▶ Directions
Which lines run from the one containing "### 结果代码 说明" to the last line of the entries? Return them exactly, with nothing more.

______________________________

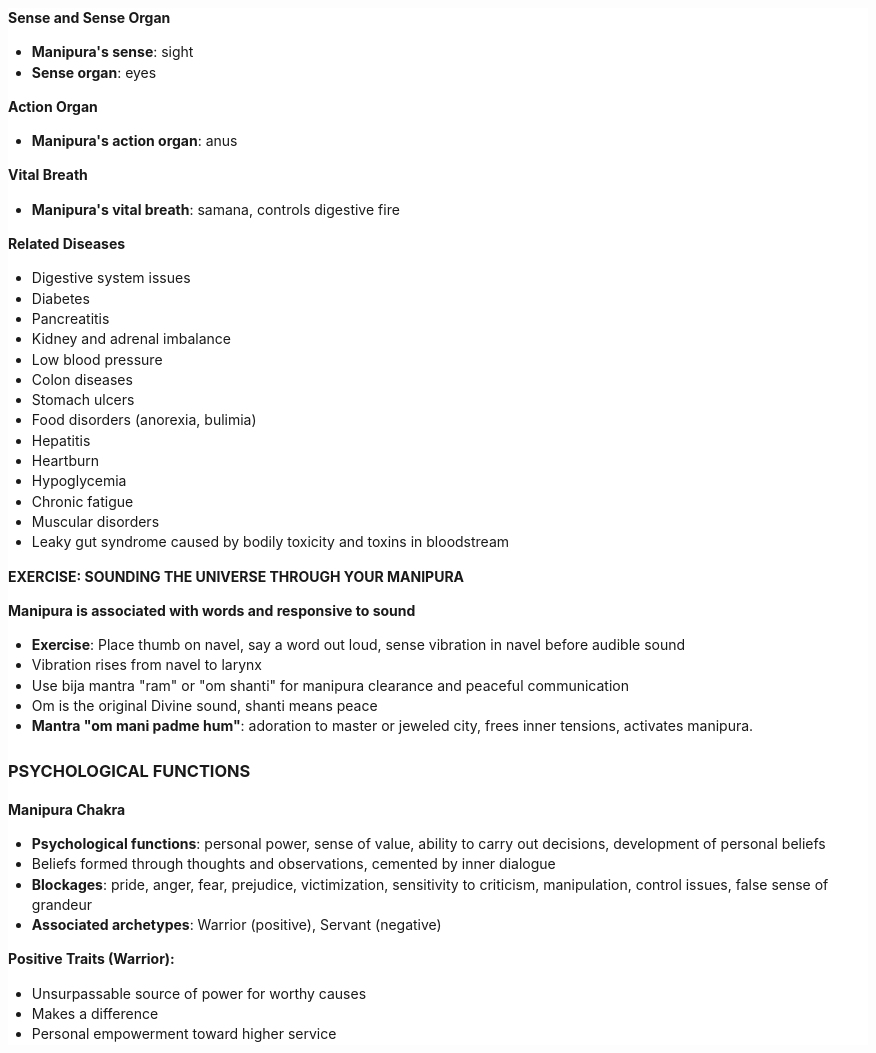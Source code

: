 **Sense and Sense Organ**

- **Manipura's sense**: sight
- **Sense organ**: eyes

**Action Organ**

- **Manipura's action organ**: anus

**Vital Breath**

- **Manipura's vital breath**: samana, controls digestive fire

**Related Diseases**

- Digestive system issues
- Diabetes
- Pancreatitis
- Kidney and adrenal imbalance
- Low blood pressure
- Colon diseases
- Stomach ulcers
- Food disorders (anorexia, bulimia)
- Hepatitis
- Heartburn
- Hypoglycemia
- Chronic fatigue
- Muscular disorders
- Leaky gut syndrome caused by bodily toxicity and toxins in bloodstream

**EXERCISE: SOUNDING THE UNIVERSE THROUGH YOUR MANIPURA**

**Manipura is associated with words and responsive to sound**

- **Exercise**: Place thumb on navel, say a word out loud, sense vibration in navel before audible sound
- Vibration rises from navel to larynx
- Use bija mantra "ram" or "om shanti" for manipura clearance and peaceful communication
- Om is the original Divine sound, shanti means peace
- **Mantra "om mani padme hum"**: adoration to master or jeweled city, frees inner tensions, activates manipura.

### PSYCHOLOGICAL FUNCTIONS

**Manipura Chakra**

- **Psychological functions**: personal power, sense of value, ability to carry out decisions, development of personal beliefs
- Beliefs formed through thoughts and observations, cemented by inner dialogue
- **Blockages**: pride, anger, fear, prejudice, victimization, sensitivity to criticism, manipulation, control issues, false sense of grandeur
- **Associated archetypes**: Warrior (positive), Servant (negative)

**Positive Traits (Warrior):**

- Unsurpassable source of power for worthy causes
- Makes a difference
- Personal empowerment toward higher service

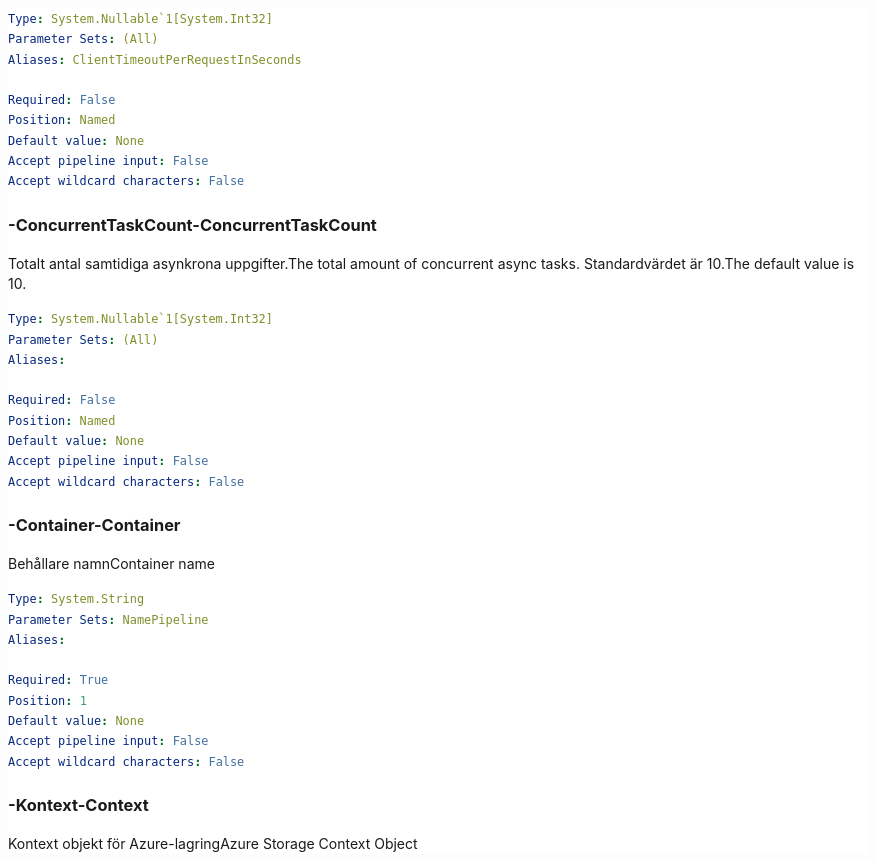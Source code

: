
 ```yaml
Type: System.Nullable`1[System.Int32]
Parameter Sets: (All)
Aliases: ClientTimeoutPerRequestInSeconds

Required: False
Position: Named
Default value: None
Accept pipeline input: False
Accept wildcard characters: False
```

### <span data-ttu-id="ce9f3-124">-ConcurrentTaskCount</span><span class="sxs-lookup"><span data-stu-id="ce9f3-124">-ConcurrentTaskCount</span></span>
<span data-ttu-id="ce9f3-125">Totalt antal samtidiga asynkrona uppgifter.</span><span class="sxs-lookup"><span data-stu-id="ce9f3-125">The total amount of concurrent async tasks.</span></span>
<span data-ttu-id="ce9f3-126">Standardvärdet är 10.</span><span class="sxs-lookup"><span data-stu-id="ce9f3-126">The default value is 10.</span></span>

```yaml
Type: System.Nullable`1[System.Int32]
Parameter Sets: (All)
Aliases:

Required: False
Position: Named
Default value: None
Accept pipeline input: False
Accept wildcard characters: False
```

### <span data-ttu-id="ce9f3-127">-Container</span><span class="sxs-lookup"><span data-stu-id="ce9f3-127">-Container</span></span>
<span data-ttu-id="ce9f3-128">Behållare namn</span><span class="sxs-lookup"><span data-stu-id="ce9f3-128">Container name</span></span>

```yaml
Type: System.String
Parameter Sets: NamePipeline
Aliases:

Required: True
Position: 1
Default value: None
Accept pipeline input: False
Accept wildcard characters: False
```

### <span data-ttu-id="ce9f3-129">-Kontext</span><span class="sxs-lookup"><span data-stu-id="ce9f3-129">-Context</span></span>
<span data-ttu-id="ce9f3-130">Kontext objekt för Azure-lagring</span><span class="sxs-lookup"><span data-stu-id="ce9f3-130">Azure Storage Context Object</span></span>
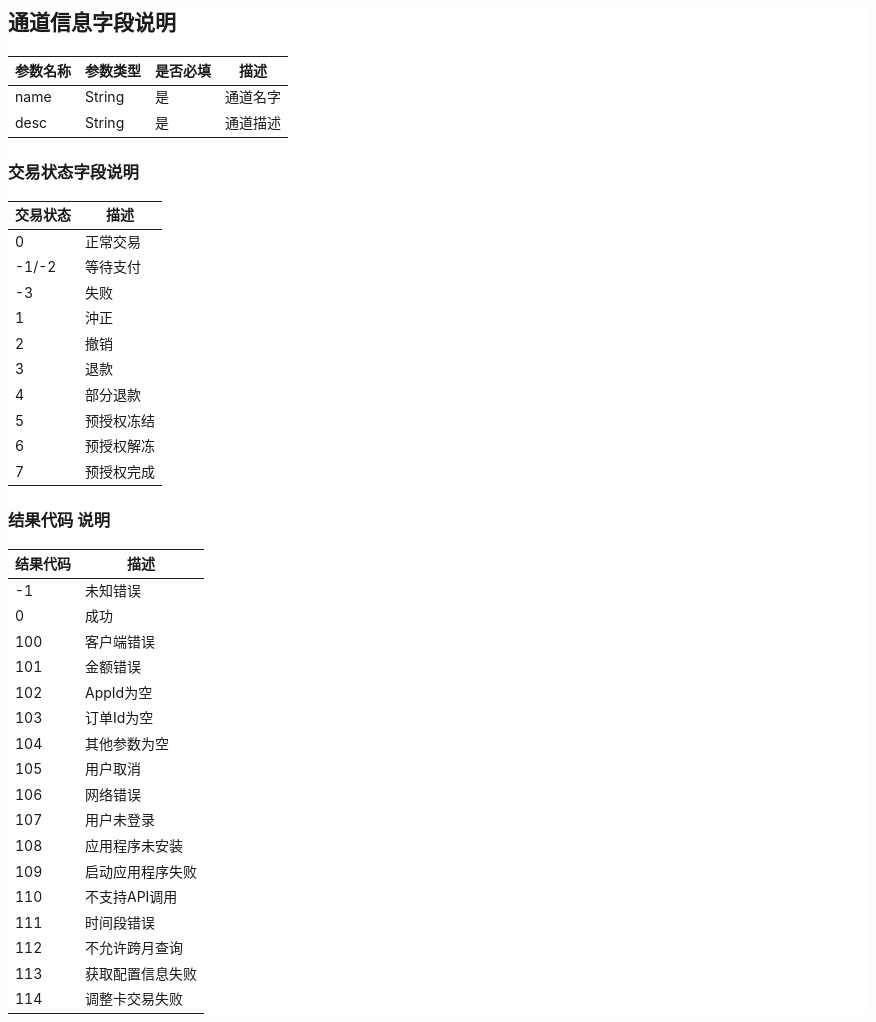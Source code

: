 ## 通道信息字段说明

| 参数名称 | 参数类型              | 是否必填 | 描述                     | 
| ---------- | ------------------------- |-----|---------------------------------|
| name | String | 是 | 通道名字 |
| desc | String | 是 | 通道描述 |

### 交易状态字段说明

| 交易状态 | 描述       |
| ------------------ | ------------------|
| 0 | 正常交易 |
| -1/-2 | 等待支付 |
| -3 | 失败 |
| 1 | 沖正 |
| 2 | 撤销 |
| 3 | 退款 |
| 4 | 部分退款 |
| 5 | 预授权冻结 |
| 6 | 预授权解冻 |
| 7 | 预授权完成 |

### 结果代码 说明

| 结果代码        | 描述       |
| ------------------ | ------------------|
| -1 | 未知错误 |
| 0 | 成功 |
| 100 | 客户端错误 |
| 101 | 金额错误 |
| 102 | AppId为空 |
| 103 | 订单Id为空 |
| 104 | 其他参数为空 |
| 105 | 用户取消 |
| 106 | 网络错误 |
| 107 | 用户未登录 |
| 108 | 应用程序未安装 |
| 109 | 启动应用程序失败 |
| 110 | 不支持API调用 |
| 111 | 时间段错误 |
| 112 | 不允许跨月查询 |
| 113 | 获取配置信息失败 |
| 114 | 调整卡交易失败 |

______________________________

▶ Exercise solution
### 结果代码 说明

| 结果代码        | 描述       |
| ------------------ | ------------------|
| -1 | 未知错误 |
| 0 | 成功 |
| 100 | 客户端错误 |
| 101 | 金额错误 |
| 102 | AppId为空 |
| 103 | 订单Id为空 |
| 104 | 其他参数为空 |
| 105 | 用户取消 |
| 106 | 网络错误 |
| 107 | 用户未登录 |
| 108 | 应用程序未安装 |
| 109 | 启动应用程序失败 |
| 110 | 不支持API调用 |
| 111 | 时间段错误 |
| 112 | 不允许跨月查询 |
| 113 | 获取配置信息失败 |
| 114 | 调整卡交易失败 |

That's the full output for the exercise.